A simple means of finding mutations

An algorithm that compares genomes to find serious mutations

March 11, 2013

Cologne. For decades, searching for the mutation behind a new characteristic has been the equivalent to searching for a needle in a haystack. Korbinian Schneeberger, George Coupland and their colleagues at the Max Planck Institute for Plant Breeding Research in Cologne have developed a new algorithm for comparing closely related genomes, irrespective of their species. The algorithm efficiently identifies sequences in which the genomes differ. This also includes the mutation that makes a plant behave completely different (Nature Biotechnology): doi:10.1038/nbt.2515).

Gene mapping, coupling analysis, sequence comparisons – these three terms stand for the long and difficult search for the genetic mutation behind an interesting phenotype. For a long time, scientific attempts to identify relevant mutations could only be described as piecemeal. The search for causal mutations was made simpler by the sequencing of entire genomes. Their reconstruction, however, requires the entire sequence of a representative individual, i.e. the reference sequence. As there is no matching reference sequence for every plant, the search for relevant mutations remains very difficult to this day.

Korbinian Schneeberger, George Coupland and their colleagues have now developed a method that does not need reference sequences. Based on the simple theory that the DNA of the parental plant differs to the DNA of the mutants in the relevant mutation, the method therefore seeks to draw a direct comparison of these closely related genomes. If the identical sequences are removed by an algorithm, this means that only those that differentiate the two genomes are left. These are analysed using so-called “k-mers”. K-mers describe fragments that are roughly thirty base pairs in length and can thereby be counted and grouped very easily and efficiently. All identical k-mers, i.e. all identical DNA sequences, are grouped together in a stack. As fragments with the relevant mutation have a different sequence to the parental sequence, a new k-mer stack is opened for their specific sequence information. In the end, the new algorithm shows which new stacks have arisen from the comparison and the genes that they belong to.

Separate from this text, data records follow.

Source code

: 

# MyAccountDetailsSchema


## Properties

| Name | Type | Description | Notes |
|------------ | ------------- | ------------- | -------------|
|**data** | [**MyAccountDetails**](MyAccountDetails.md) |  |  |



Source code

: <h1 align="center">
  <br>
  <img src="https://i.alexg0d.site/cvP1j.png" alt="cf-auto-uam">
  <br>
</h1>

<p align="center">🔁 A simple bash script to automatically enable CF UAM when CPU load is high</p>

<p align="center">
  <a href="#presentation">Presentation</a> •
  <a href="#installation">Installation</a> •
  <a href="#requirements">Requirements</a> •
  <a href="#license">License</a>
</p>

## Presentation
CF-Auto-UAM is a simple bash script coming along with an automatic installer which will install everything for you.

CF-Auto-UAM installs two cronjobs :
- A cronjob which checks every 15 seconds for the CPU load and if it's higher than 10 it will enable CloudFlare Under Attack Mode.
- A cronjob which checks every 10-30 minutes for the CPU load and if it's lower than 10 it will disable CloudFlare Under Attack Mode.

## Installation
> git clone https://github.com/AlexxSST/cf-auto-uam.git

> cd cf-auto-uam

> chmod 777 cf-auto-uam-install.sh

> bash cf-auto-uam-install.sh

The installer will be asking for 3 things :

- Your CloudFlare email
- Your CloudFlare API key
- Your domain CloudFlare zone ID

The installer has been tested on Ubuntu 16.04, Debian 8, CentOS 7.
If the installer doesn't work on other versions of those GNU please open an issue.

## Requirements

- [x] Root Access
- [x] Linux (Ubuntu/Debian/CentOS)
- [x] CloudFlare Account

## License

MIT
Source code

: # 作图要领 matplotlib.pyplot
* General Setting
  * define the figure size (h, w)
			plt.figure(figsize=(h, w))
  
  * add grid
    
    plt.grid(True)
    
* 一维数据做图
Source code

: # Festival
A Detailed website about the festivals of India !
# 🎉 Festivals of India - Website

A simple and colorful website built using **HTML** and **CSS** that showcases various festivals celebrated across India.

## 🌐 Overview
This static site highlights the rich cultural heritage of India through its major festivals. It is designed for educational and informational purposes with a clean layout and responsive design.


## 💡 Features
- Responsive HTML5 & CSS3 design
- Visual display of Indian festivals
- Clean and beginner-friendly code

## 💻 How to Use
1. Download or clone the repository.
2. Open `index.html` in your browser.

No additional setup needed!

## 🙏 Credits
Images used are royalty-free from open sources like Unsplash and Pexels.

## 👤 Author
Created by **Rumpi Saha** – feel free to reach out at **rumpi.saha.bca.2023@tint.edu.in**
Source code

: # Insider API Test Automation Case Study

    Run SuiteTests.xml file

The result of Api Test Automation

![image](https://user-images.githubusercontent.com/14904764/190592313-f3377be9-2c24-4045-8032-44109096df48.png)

How do Schneeberger and his colleagues now ensure that they do not end up spending their time on irrelevant mutations or sequence errors in the genome comparison? “To exclude these sources of interference, there are various strategies that can be used. These are even applied to a certain extent during the actual comparison,” says Schneeberger. “We have to exclude non-causal mutations at an early stage.” When sequencing the genomes, the genetic information is read a number of times. Sequence errors only appear from time to time and not always in the same place. They are therefore uncommon. Such rare sequence mutations can be eliminated from the k-mer stacks. The exclusion of irrelevant mutations is more difficult. For this task, the selection of the parental material is important. Either two mutants are compared with one another (whereby the same gene has unmistakably mutated) or the parental plant is compared with mutant pools. Mutant pools result from a cross between the parental plant and mutants and represent the F2 generation. Each plant in these pools has exactly the same mutation for the new phenotype. The causal mutation is therefore in the majority compared to irrelevant mutations. This means that the irrelevant mutations are rare and can be eliminated from the k-mer stacks. “We gave the new method the name NIKS,” says Karl Nordström, the developer behind the algorithm. “NIKS for ‘needle in the k-stack’.”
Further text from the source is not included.